Extracted records

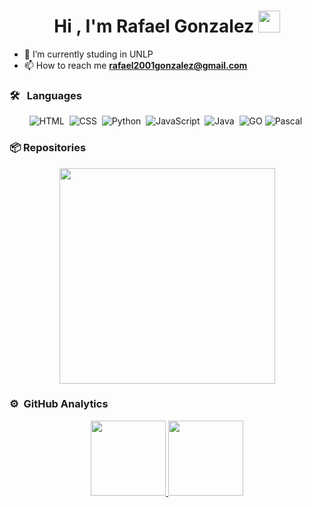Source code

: ## <h1 align="center">Hi , I'm Rafael Gonzalez <img src="https://media.giphy.com/media/hvRJCLFzcasrR4ia7z/giphy.gif" width="35"></h1>

- 🔭 I’m currently studing in UNLP
-  📫 How to reach me **rafael2001gonzalez@gmail.com**
  
### 🛠 &nbsp; Languages
<div align="center">

 ![HTML](https://img.shields.io/badge/-HTML-05122A?style=flat&logo=HTML5)&nbsp;
 ![CSS](https://img.shields.io/badge/-CSS-05122A?style=flat&logo=CSS3&logoColor=1572B6)&nbsp;
 ![Python](https://img.shields.io/badge/-Python-05122A?style=flat&logo=python)&nbsp;
 ![JavaScript](https://img.shields.io/badge/-JavaScript-05122A?style=flat&logo=javascript)&nbsp;
 ![Java](https://img.shields.io/badge/-Java-05122A?style=flat&logo=Java&logoColor=FFA518)&nbsp;
 ![GO](https://img.shields.io/badge/-GO-000?&logo=Go)
 ![Pascal](https://img.shields.io/badge/-Pascal-05122A?style=flat&logo=Pascal&logoColor=FFA518)&nbsp;
 
</div>


### 📦 Repositories

<div>
<p align="center">
<a href="https://github.com/RafaelGonzalez01/Analista-Programador-Universitario-UNLP-">
    <img width="345" src="https://github-readme-stats.vercel.app/api/pin/?username=RafaelGonzalez01&repo=Analista-Programador-Universitario-UNLP-&cache_seconds=86401&theme=algolia">
</a>
</p>
</div> 

### ⚙️ &nbsp;GitHub Analytics

<p align="center">
<a href="https://github.com/RafaelGonzalez01">
  <img height="120em" src="https://github-readme-stats-eight-theta.vercel.app/api?username=RafaelGonzalez01&show_icons=true&theme=algolia&include_all_commits=true&count_private=true"/>
  <img height="120em" src="https://github-readme-stats-eight-theta.vercel.app/api/top-langs/?username=RafaelGonzalez01&layout=compact&langs_count=8&theme=algolia"/>
</a>
</p>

[What the exercise asks]:
Find each line above that contains "eight", and copy those lines.

[Written answer]:
  <img height="120em" src="https://github-readme-stats-eight-theta.vercel.app/api?username=RafaelGonzalez01&show_icons=true&theme=algolia&include_all_commits=true&count_private=true"/>
  <img height="120em" src="https://github-readme-stats-eight-theta.vercel.app/api/top-langs/?username=RafaelGonzalez01&layout=compact&langs_count=8&theme=algolia"/>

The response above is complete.